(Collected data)
+ + + +
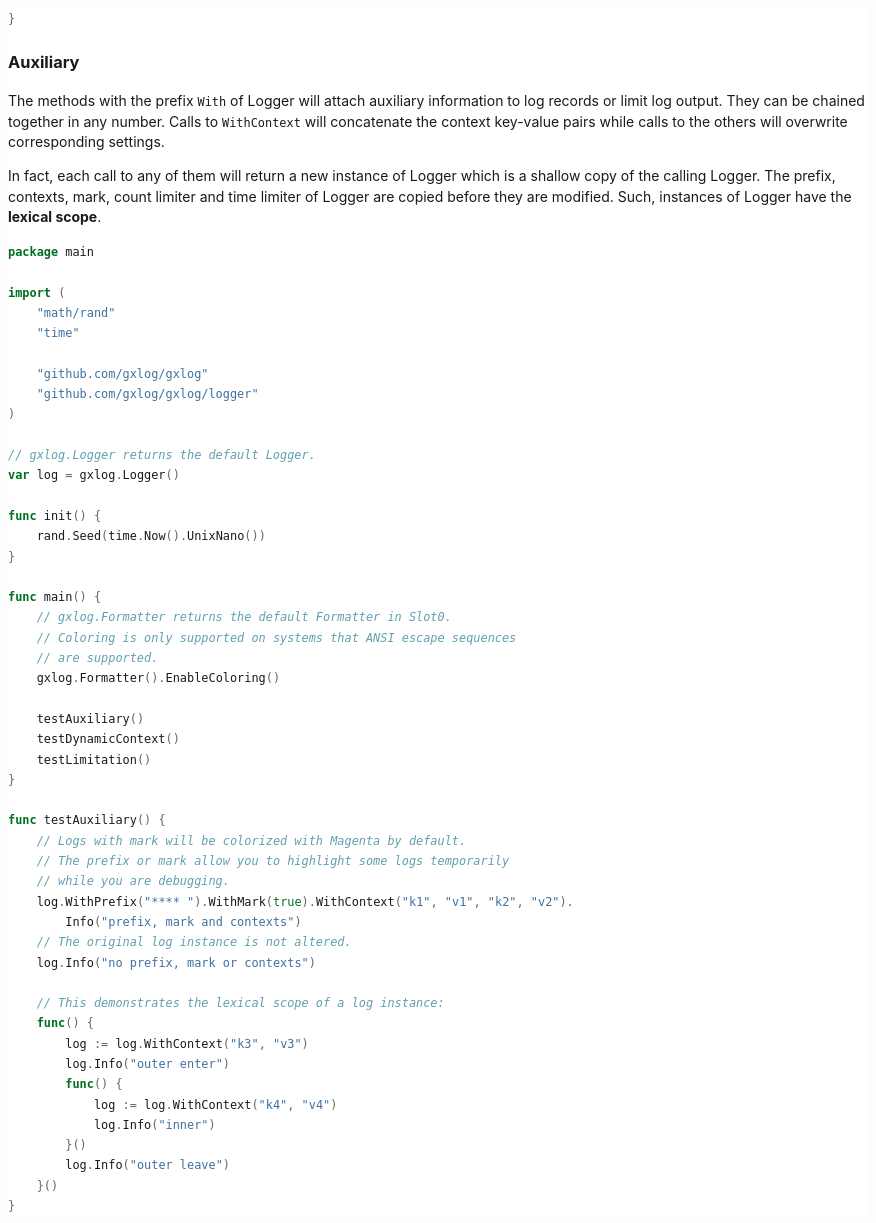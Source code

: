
 ``` go
}
```

### Auxiliary ###

The methods with the prefix `With` of Logger will attach auxiliary information
to log records or limit log output. They can be chained together in any number.
Calls to `WithContext` will concatenate the context key-value pairs while calls
to the others will overwrite corresponding settings.

In fact, each call to any of them will return a new instance of Logger which is
a shallow copy of the calling Logger. The prefix, contexts, mark, count limiter
and time limiter of Logger are copied before they are modified. Such, instances
of Logger have the **lexical scope**.

``` go
package main

import (
    "math/rand"
    "time"

    "github.com/gxlog/gxlog"
    "github.com/gxlog/gxlog/logger"
)

// gxlog.Logger returns the default Logger.
var log = gxlog.Logger()

func init() {
    rand.Seed(time.Now().UnixNano())
}

func main() {
    // gxlog.Formatter returns the default Formatter in Slot0.
    // Coloring is only supported on systems that ANSI escape sequences
    // are supported.
    gxlog.Formatter().EnableColoring()

    testAuxiliary()
    testDynamicContext()
    testLimitation()
}

func testAuxiliary() {
    // Logs with mark will be colorized with Magenta by default.
    // The prefix or mark allow you to highlight some logs temporarily
    // while you are debugging.
    log.WithPrefix("**** ").WithMark(true).WithContext("k1", "v1", "k2", "v2").
        Info("prefix, mark and contexts")
    // The original log instance is not altered.
    log.Info("no prefix, mark or contexts")

    // This demonstrates the lexical scope of a log instance:
    func() {
        log := log.WithContext("k3", "v3")
        log.Info("outer enter")
        func() {
            log := log.WithContext("k4", "v4")
            log.Info("inner")
        }()
        log.Info("outer leave")
    }()
}
```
+ + + +
Aim of the exercise: Within the records above, the line carrying "pairs while calls" starts the range and the last line ends it. Set down that range exactly.

Solved problem:
Calls to `WithContext` will concatenate the context key-value pairs while calls
to the others will overwrite corresponding settings.

In fact, each call to any of them will return a new instance of Logger which is
a shallow copy of the calling Logger. The prefix, contexts, mark, count limiter
and time limiter of Logger are copied before they are modified. Such, instances
of Logger have the **lexical scope**.

``` go
package main

import (
    "math/rand"
    "time"

    "github.com/gxlog/gxlog"
    "github.com/gxlog/gxlog/logger"
)

// gxlog.Logger returns the default Logger.
var log = gxlog.Logger()

func init() {
    rand.Seed(time.Now().UnixNano())
}

func main() {
    // gxlog.Formatter returns the default Formatter in Slot0.
    // Coloring is only supported on systems that ANSI escape sequences
    // are supported.
    gxlog.Formatter().EnableColoring()

    testAuxiliary()
    testDynamicContext()
    testLimitation()
}

func testAuxiliary() {
    // Logs with mark will be colorized with Magenta by default.
    // The prefix or mark allow you to highlight some logs temporarily
    // while you are debugging.
    log.WithPrefix("**** ").WithMark(true).WithContext("k1", "v1", "k2", "v2").
        Info("prefix, mark and contexts")
    // The original log instance is not altered.
    log.Info("no prefix, mark or contexts")

    // This demonstrates the lexical scope of a log instance:
    func() {
        log := log.WithContext("k3", "v3")
        log.Info("outer enter")
        func() {
            log := log.WithContext("k4", "v4")
            log.Info("inner")
        }()
        log.Info("outer leave")
    }()
}
```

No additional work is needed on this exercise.